Les éoliennes dont la hauteur des mats dépasse 50 mètres et qui forment une unité de production d’au moins cinq aérogénérateurs, sont soumises à la police des installations classées à partir du 13 juillet 2010, date de publication de la loi Grenelle 2. La loi Grenelle 2 ne prévoit pas les détails de son application pour les fermes éoliennes. Ceux-ci seront précisés par décret dans un délai d’un an de la date de la publication de la loi. Par conséquent, les projets de décret et d’arrêté relatifs à ce sujet publiés en mars 2011 sont tout à fait intéressants.
Certains, comme l’avocat Emmanuel Guillaume, soutiennent que la soumission des éoliennes au régime des ICPE offre de la sécurité juridique aux développeurs puisque l’administration et les praticiens « savent parfaitement appliquer la législation sur les ICPE » d’autant plus que la jurisprudence est abondante en la matière[1]. Toutefois, le classement ne résout pas miraculeusement les questions juridiques liées à l’implantation des éoliennes puisqu’il faut toujours voir comment appliquer concrètement ce régime aux éoliennes.

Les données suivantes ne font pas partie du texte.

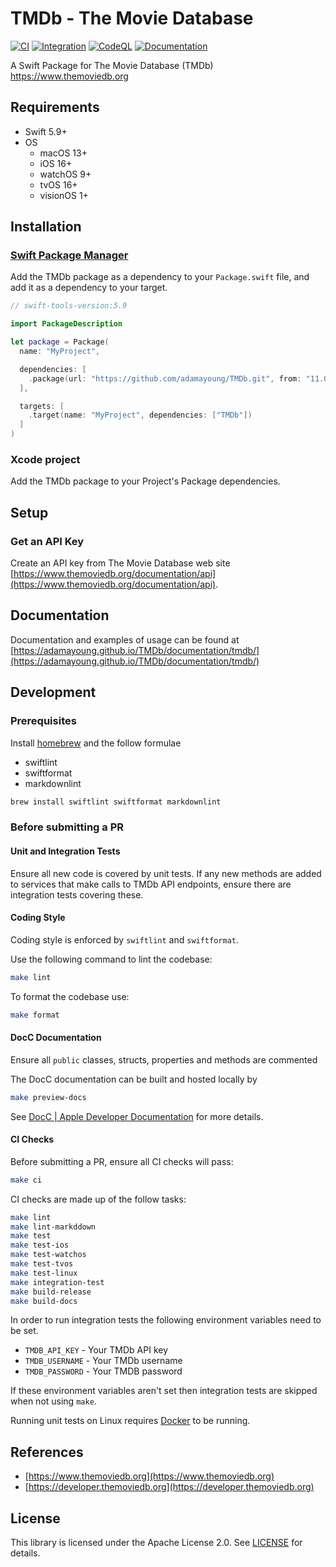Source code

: # TMDb - The Movie Database

[![CI](https://github.com/adamayoung/TMDb/actions/workflows/ci.yml/badge.svg)](https://github.com/adamayoung/TMDb/actions/workflows/ci.yml)
[![Integration](https://github.com/adamayoung/TMDb/actions/workflows/integration.yml/badge.svg)](https://github.com/adamayoung/TMDb/actions/workflows/integration.yml)
[![CodeQL](https://github.com/adamayoung/TMDb/actions/workflows/codeql.yml/badge.svg)](https://github.com/adamayoung/TMDb/actions/workflows/codeql.yml)
[![Documentation](https://github.com/adamayoung/TMDb/actions/workflows/documentation.yml/badge.svg)](https://github.com/adamayoung/TMDb/actions/workflows/documentation.yml)

A Swift Package for The Movie Database (TMDb) <https://www.themoviedb.org>

## Requirements

* Swift 5.9+
* OS
  * macOS 13+
  * iOS 16+
  * watchOS 9+
  * tvOS 16+
  * visionOS 1+

## Installation

### [Swift Package Manager](https://github.com/apple/swift-package-manager)

Add the TMDb package as a dependency to your `Package.swift` file, and add it
as a dependency to your target.

```swift
// swift-tools-version:5.9

import PackageDescription

let package = Package(
  name: "MyProject",

  dependencies: [
    .package(url: "https://github.com/adamayoung/TMDb.git", from: "11.0.0")
  ],

  targets: [
    .target(name: "MyProject", dependencies: ["TMDb"])
  ]
)
```

### Xcode project

Add the TMDb package to your Project's Package dependencies.

## Setup

### Get an API Key

Create an API key from The Movie Database web site
[https://www.themoviedb.org/documentation/api](https://www.themoviedb.org/documentation/api).

## Documentation

Documentation and examples of usage can be found at
[https://adamayoung.github.io/TMDb/documentation/tmdb/](https://adamayoung.github.io/TMDb/documentation/tmdb/)

## Development

### Prerequisites

Install [homebrew](https://brew.sh) and the follow formulae

* swiftlint
* swiftformat
* markdownlint

```bash
brew install swiftlint swiftformat markdownlint
```

### Before submitting a PR

#### Unit and Integration Tests

Ensure all new code is covered by unit tests. If any new methods are added to
services that make calls to TMDb API endpoints, ensure there are integration tests
covering these.

#### Coding Style

Coding style is enforced by `swiftlint` and `swiftformat`.

Use the following command to lint the codebase:

```bash
make lint
```

To format the codebase use:

```bash
make format
```

#### DocC Documentation

Ensure all `public` classes, structs, properties and methods are commented

The DocC documentation can be built and hosted locally by

```bash
make preview-docs
```

See [DocC | Apple Developer Documentation](https://developer.apple.com/documentation/docc)
for more details.

#### CI Checks

Before submitting a PR, ensure all CI checks will pass:

```bash
make ci
```

CI checks are made up of the follow tasks:

```bash
make lint
make lint-markddown
make test
make test-ios
make test-watchos
make test-tvos
make test-linux
make integration-test
make build-release
make build-docs
```

In order to run integration tests the following environment variables need to
be set.

* `TMDB_API_KEY` - Your TMDb API key
* `TMDB_USERNAME` - Your TMDb username
* `TMDB_PASSWORD` - Your TMDB password

If these environment variables aren't set then integration tests are skipped
when not using `make`.

Running unit tests on Linux requires [Docker](https://www.docker.com) to be
running.

## References

* [https://www.themoviedb.org](https://www.themoviedb.org)
* [https://developer.themoviedb.org](https://developer.themoviedb.org)

## License

This library is licensed under the Apache License 2.0. See
[LICENSE](https://github.com/adamayoung/TMDb/blob/main/LICENSE) for details.
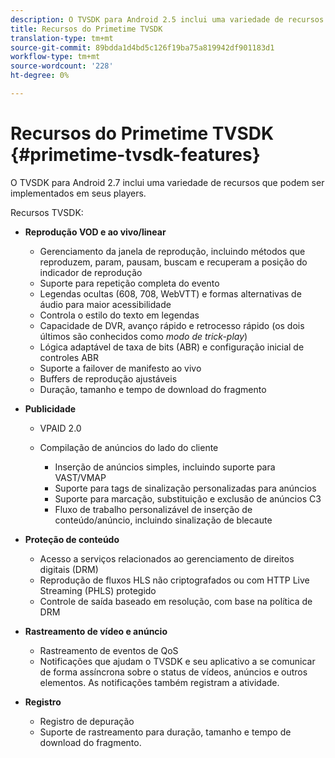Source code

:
 ```yaml
---
description: O TVSDK para Android 2.5 inclui uma variedade de recursos que podem ser implementados em seus players.
title: Recursos do Primetime TVSDK
translation-type: tm+mt
source-git-commit: 89bdda1d4bd5c126f19ba75a819942df901183d1
workflow-type: tm+mt
source-wordcount: '228'
ht-degree: 0%

---
```



# Recursos do Primetime TVSDK {#primetime-tvsdk-features}

O TVSDK para Android 2.7 inclui uma variedade de recursos que podem ser implementados em seus players.

Recursos TVSDK:

* **Reprodução VOD e ao vivo/linear**

   * Gerenciamento da janela de reprodução, incluindo métodos que reproduzem, param, pausam, buscam e recuperam a posição do indicador de reprodução
   * Suporte para repetição completa do evento
   * Legendas ocultas (608, 708, WebVTT) e formas alternativas de áudio para maior acessibilidade
   * Controla o estilo do texto em legendas
   * Capacidade de DVR, avanço rápido e retrocesso rápido (os dois últimos são conhecidos como *modo de trick-play*)
   * Lógica adaptável de taxa de bits (ABR) e configuração inicial de controles ABR
   * Suporte a failover de manifesto ao vivo
   * Buffers de reprodução ajustáveis
   * Duração, tamanho e tempo de download do fragmento

* **Publicidade**

   * VPAID 2.0
   * Compilação de anúncios do lado do cliente

      * Inserção de anúncios simples, incluindo suporte para VAST/VMAP
      * Suporte para tags de sinalização personalizadas para anúncios
      * Suporte para marcação, substituição e exclusão de anúncios C3
      * Fluxo de trabalho personalizável de inserção de conteúdo/anúncio, incluindo sinalização de blecaute

* **Proteção de conteúdo**

   * Acesso a serviços relacionados ao gerenciamento de direitos digitais (DRM)
   * Reprodução de fluxos HLS não criptografados ou com HTTP Live Streaming (PHLS) protegido
   * Controle de saída baseado em resolução, com base na política de DRM

* **Rastreamento de vídeo e anúncio**

   * Rastreamento de eventos de QoS
   * Notificações que ajudam o TVSDK e seu aplicativo a se comunicar de forma assíncrona sobre o status de vídeos, anúncios e outros elementos. As notificações também registram a atividade.

* **Registro**

   * Registro de depuração
   * Suporte de rastreamento para duração, tamanho e tempo de download do fragmento.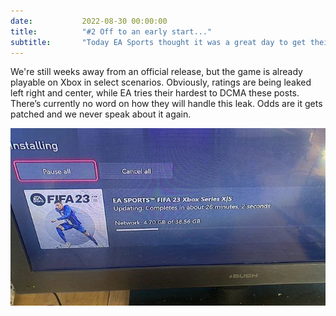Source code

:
 ```yaml
---
date: 			2022-08-30 00:00:00
title: 			"#2 Off to an early start..."
subtitle: 		"Today EA Sports thought it was a great day to get their mistakes counter running."
---
```


We're still weeks away from an official release, but the game is already playable on Xbox in select scenarios. Obviously, ratings are being leaked left right and center, while EA tries their hardest to DCMA these posts. There’s currently no word on how they will handle this leak. Odds are it gets patched and we never speak about it again.

<img src="/assets/images/fifa23-xbox.jpg" alt="FIFA 23 being installed before it's even out."/>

Encore plus important, l’utilité de ce classement se prête à des controverses. En effet, une étude d’impacts et une enquête publique étaient déjà requises pour les éoliennes qui sont après la loi Grenelle 2 soumises au régime d’autorisation des installations classées.[3] Un dispositif de contrôle administratif existait aussi. Leur classement alors n’ajoute rien en matière de concertation et de prise en compte des impacts « négatifs » des éoliennes. L’étude de danger, pièce supplémentaire que le dossier de demande d’autorisation ICPE doit contenir, normalement devrait être requise pour les activités les plus dangereuses. Or, il est peu pertinent de prétendre que le fonctionnement d’un parc éolien constitue une activité parmi les plus dangereuses.
Sa dangerosité minimale, par rapport à d’autres activités qui sont soumises au régime des installations classées et même voire au régime le plus contraignant des ICPE, à savoir celui-ci de l’autorisation, est corroborée par le caractère non notable des nouvelles prescriptions prévues par le projet d’arrêté d’entrée en nomenclature des éoliennes[4]. Celui-ci ne prévoit que certaines prescriptions très générales sur la propreté du site ou le bruit.En effet, il impose des seuils de bruit admissibles presque identiques à ceux prévus pour les bruits de voisinage en général. En particulier, uniquement trois modifications sont apportées. En premier lieu, un niveau de bruit maxi[5] est fixé à 70 dB (A) pour la période jour et de 60 dB (A) pour la période nuit. Ce niveau de bruit est mesuré à une distance de 100 mètres des éoliennes. En deuxième lieu, l’émergence admissible pour la période allant de 7 heures à 22 heures ne vaut pas pour les dimanches et jours fériés. Pour ceux-ci, l’émergence autorisée est moins élevée. En effet, elle est la même que celle qui est admise pour la période allant de 22 heures à 7 heures. En troisième lieu, le bruit ambiant ne doit plus être inférieur à 25 dB à l’intérieur des habitations. Il faut noter que le projet de décret prévoit des seuils admissibles pour les éoliennes classées comme ICPE plus strictes que ceux autorisés pour les autres activités qui sont soumises au régime ICPE.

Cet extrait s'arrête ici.